● Try it: Only the lines that hold the word "spustit" are wanted from this listing.

● Extracted material:

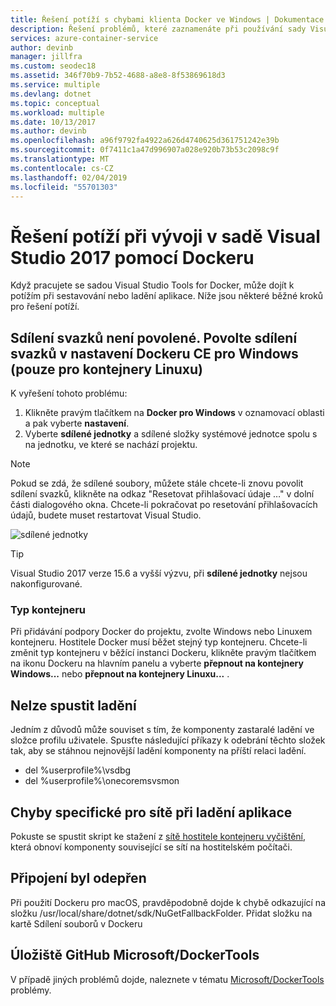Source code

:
 ```yaml
---
title: Řešení potíží s chybami klienta Docker ve Windows | Dokumentace Microsoftu
description: Řešení problémů, které zaznamenáte při používání sady Visual Studio k vytvoření a nasazení webové aplikace do Docker ve Windows pomocí sady Visual Studio 2017.
services: azure-container-service
author: devinb
manager: jillfra
ms.custom: seodec18
ms.assetid: 346f70b9-7b52-4688-a8e8-8f53869618d3
ms.service: multiple
ms.devlang: dotnet
ms.topic: conceptual
ms.workload: multiple
ms.date: 10/13/2017
ms.author: devinb
ms.openlocfilehash: a96f9792fa4922a626d4740625d361751242e39b
ms.sourcegitcommit: 0f7411c1a47d996907a028e920b73b53c2098c9f
ms.translationtype: MT
ms.contentlocale: cs-CZ
ms.lasthandoff: 02/04/2019
ms.locfileid: "55701303"
---
```

# <a name="troubleshoot-visual-studio-2017-development-with-docker"></a>Řešení potíží při vývoji v sadě Visual Studio 2017 pomocí Dockeru

Když pracujete se sadou Visual Studio Tools for Docker, může dojít k potížím při sestavování nebo ladění aplikace. Níže jsou některé běžné kroků pro řešení potíží.

## <a name="volume-sharing-is-not-enabled-enable-volume-sharing-in-the-docker-ce-for-windows-settings--linux-containers-only"></a>Sdílení svazků není povolené. Povolte sdílení svazků v nastavení Dockeru CE pro Windows (pouze pro kontejnery Linuxu)

K vyřešení tohoto problému:

1. Klikněte pravým tlačítkem na **Docker pro Windows** v oznamovací oblasti a pak vyberte **nastavení**.
1. Vyberte **sdílené jednotky** a sdílené složky systémové jednotce spolu s na jednotku, ve které se nachází projektu.

> [!NOTE]
> Pokud se zdá, že sdílené soubory, můžete stále chcete-li znovu povolit sdílení svazků, klikněte na odkaz "Resetovat přihlašovací údaje …" v dolní části dialogového okna. Chcete-li pokračovat po resetování přihlašovacích údajů, budete muset restartovat Visual Studio.

![sdílené jednotky](media/vs-azure-tools-docker-troubleshooting-docker-errors/shareddrives.png)

> [!TIP]
> Visual Studio 2017 verze 15.6 a vyšší výzvu, při **sdílené jednotky** nejsou nakonfigurované.

### <a name="container-type"></a>Typ kontejneru

Při přidávání podpory Docker do projektu, zvolte Windows nebo Linuxem kontejneru. Hostitele Docker musí běžet stejný typ kontejneru. Chcete-li změnit typ kontejneru v běžící instanci Dockeru, klikněte pravým tlačítkem na ikonu Dockeru na hlavním panelu a vyberte **přepnout na kontejnery Windows...**  nebo **přepnout na kontejnery Linuxu...** .

## <a name="unable-to-start-debugging"></a>Nelze spustit ladění

Jedním z důvodů může souviset s tím, že komponenty zastaralé ladění ve složce profilu uživatele. Spusťte následující příkazy k odebrání těchto složek tak, aby se stáhnou nejnovější ladění komponenty na příští relaci ladění.

- del %userprofile%\vsdbg
- del %userprofile%\onecoremsvsmon

## <a name="errors-specific-to-networking-when-debugging-your-application"></a>Chyby specifické pro sítě při ladění aplikace

Pokuste se spustit skript ke stažení z [sítě hostitele kontejneru vyčištění](https://github.com/MicrosoftDocs/Virtualization-Documentation/tree/master/windows-server-container-tools/CleanupContainerHostNetworking), která obnoví komponenty související se sítí na hostitelském počítači.

## <a name="mounts-denied"></a>Připojení byl odepřen

Při použití Dockeru pro macOS, pravděpodobně dojde k chybě odkazující na složku /usr/local/share/dotnet/sdk/NuGetFallbackFolder. Přidat složku na kartě Sdílení souborů v Dockeru

## <a name="microsoftdockertools-github-repo"></a>Úložiště GitHub Microsoft/DockerTools

V případě jiných problémů dojde, naleznete v tématu [Microsoft/DockerTools](https://github.com/microsoft/dockertools/issues) problémy.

● Output for this exercise:
## <a name="unable-to-start-debugging"></a>Nelze spustit ladění
Pokuste se spustit skript ke stažení z [sítě hostitele kontejneru vyčištění](https://github.com/MicrosoftDocs/Virtualization-Documentation/tree/master/windows-server-container-tools/CleanupContainerHostNetworking), která obnoví komponenty související se sítí na hostitelském počítači.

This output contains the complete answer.